AI doesn't need subsidies - it needs government restraint
Private money is already stampeding into AI. NVIDIA blew past a $5 trillion market cap on AI demand, and Microsoft, Google, Amazon and Meta invested roughly $230 billion in AI infrastructure in 2024, with plans for $325 billion this year. Venture capital is swarming the space. None of that signals a funding shortfall.
Yet federal policy is moving as if AI is starved for capital. The America's AI Action Plan and recent executive orders direct agencies to mobilize loans, grants and tax incentives, even for mega data centers drawing 100+ megawatts. Canada and the EU are doing their own versions with multibillion-dollar programs.
What this gets wrong
Subsidies make sense when markets miss something society needs - not when markets are already investing aggressively. Rigorous policy starts with a specific, measurable market failure: costs or benefits that private firms can't capture. It then targets that gap - nothing more.
Instead, we're seeing a scattershot approach: subsidize compute, data centers, training, you name it - without showing where private capital falls short. That's not strategy. That's spending.
A smarter test for public money
Before you back another AI initiative, run this quick test. If you can't answer "yes" to at least one of these with evidence, don't spend.
- Is there a clear market failure (national security, basic science, public goods)?
- Are benefits broad and hard for private investors to monetize?
- Will the program create knowledge, standards or security that industry won't fund on its own?
- Is this time-limited, with measurable outcomes and a real exit?
Good targets vs. bad targets
- Good targets: defense applications, basic research, safety and security testing, secure compute for classified work, open benchmarks and standards, privacy-preserving methods, evaluations that reduce systemic risk.
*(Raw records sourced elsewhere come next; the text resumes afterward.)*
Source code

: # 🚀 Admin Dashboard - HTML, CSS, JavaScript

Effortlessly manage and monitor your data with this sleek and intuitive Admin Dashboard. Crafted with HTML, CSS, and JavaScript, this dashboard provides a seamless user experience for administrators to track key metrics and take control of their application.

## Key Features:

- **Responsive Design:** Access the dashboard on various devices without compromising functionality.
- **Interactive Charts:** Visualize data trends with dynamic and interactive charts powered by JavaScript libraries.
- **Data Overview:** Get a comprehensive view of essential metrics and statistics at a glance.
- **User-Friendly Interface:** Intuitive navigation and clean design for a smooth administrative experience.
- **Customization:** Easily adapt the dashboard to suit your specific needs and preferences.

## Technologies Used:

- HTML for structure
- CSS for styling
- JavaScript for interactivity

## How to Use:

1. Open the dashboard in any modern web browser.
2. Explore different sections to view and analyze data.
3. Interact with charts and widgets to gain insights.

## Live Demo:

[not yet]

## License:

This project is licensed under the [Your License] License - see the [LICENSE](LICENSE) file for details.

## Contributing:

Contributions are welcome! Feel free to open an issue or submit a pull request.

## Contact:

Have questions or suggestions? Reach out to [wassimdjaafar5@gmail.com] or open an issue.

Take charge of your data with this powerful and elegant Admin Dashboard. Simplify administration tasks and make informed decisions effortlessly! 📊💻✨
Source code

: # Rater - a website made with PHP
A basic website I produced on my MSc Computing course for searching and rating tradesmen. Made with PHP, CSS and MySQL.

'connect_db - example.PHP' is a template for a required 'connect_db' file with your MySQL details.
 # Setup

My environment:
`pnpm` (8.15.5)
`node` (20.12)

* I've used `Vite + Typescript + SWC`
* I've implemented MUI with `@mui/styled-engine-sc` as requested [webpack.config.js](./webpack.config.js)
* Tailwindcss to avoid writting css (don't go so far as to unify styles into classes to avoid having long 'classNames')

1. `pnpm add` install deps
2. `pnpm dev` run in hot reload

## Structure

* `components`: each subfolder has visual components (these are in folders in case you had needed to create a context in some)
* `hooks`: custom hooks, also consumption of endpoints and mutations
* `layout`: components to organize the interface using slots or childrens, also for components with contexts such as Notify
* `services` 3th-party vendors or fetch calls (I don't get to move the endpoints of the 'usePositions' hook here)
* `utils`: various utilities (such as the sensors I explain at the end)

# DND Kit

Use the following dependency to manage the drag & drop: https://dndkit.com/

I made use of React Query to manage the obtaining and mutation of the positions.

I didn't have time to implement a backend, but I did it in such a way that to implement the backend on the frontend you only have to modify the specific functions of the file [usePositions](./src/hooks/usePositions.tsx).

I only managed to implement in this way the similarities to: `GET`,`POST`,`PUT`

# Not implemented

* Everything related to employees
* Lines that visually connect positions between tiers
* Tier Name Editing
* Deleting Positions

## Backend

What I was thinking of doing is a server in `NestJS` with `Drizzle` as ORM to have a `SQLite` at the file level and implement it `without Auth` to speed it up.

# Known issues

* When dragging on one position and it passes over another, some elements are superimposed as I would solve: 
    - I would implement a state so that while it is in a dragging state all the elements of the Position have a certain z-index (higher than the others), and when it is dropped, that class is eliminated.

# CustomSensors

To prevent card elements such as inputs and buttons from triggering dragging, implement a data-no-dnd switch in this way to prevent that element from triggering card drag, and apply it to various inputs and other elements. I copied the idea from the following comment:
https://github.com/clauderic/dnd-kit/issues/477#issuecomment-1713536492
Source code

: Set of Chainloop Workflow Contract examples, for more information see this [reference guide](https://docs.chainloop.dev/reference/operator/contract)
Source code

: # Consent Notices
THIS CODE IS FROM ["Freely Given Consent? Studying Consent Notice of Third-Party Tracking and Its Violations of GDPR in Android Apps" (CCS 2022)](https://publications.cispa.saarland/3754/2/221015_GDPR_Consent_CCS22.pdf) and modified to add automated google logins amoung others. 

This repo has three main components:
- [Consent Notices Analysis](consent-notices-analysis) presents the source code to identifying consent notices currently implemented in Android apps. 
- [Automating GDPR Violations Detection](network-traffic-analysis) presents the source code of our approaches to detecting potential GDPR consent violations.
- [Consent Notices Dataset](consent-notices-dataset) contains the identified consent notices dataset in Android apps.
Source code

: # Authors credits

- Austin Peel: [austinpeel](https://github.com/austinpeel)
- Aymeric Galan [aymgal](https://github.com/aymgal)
- Bad targets: commercial data centers and cloud buildouts that private firms are already racing to fund; generic workforce subsidies without proof of net public benefit.
Remember Solyndra
Industrial policy often spreads money based on geography and interest groups, not technical due diligence. We've seen how that ends. Solyndra's $535 million loan guarantees were justified as risk-taking for a worthy cause - then collapsed.
That rationale doesn't fit AI. Unlike early solar, AI is saturated with private capital. Piling taxpayer dollars on top of already-profitable projects won't move the needle on the public interest.
China is a security problem - commercial subsidies aren't the solution
Concerns about Chinese government progress in AI are real and should focus attention. But the pressure point is defense and high-end research - not commercial data centers that Big Tech and VCs already fund. If you want to strengthen the U.S. position, invest where private firms underinvest and where spillovers are national, not just corporate.
Practical guardrails for agencies
- Define the market failure: Put it in writing. Cite evidence.
- Target the gap: Limit awards to clearly public-benefit outputs (e.g., open evaluations, standards, secure testbeds).
- Use performance-based funding: Milestones, not lump sums. Tie payments to verifiable results.
- Insist on competition: Open solicitations, transparent criteria, independent review.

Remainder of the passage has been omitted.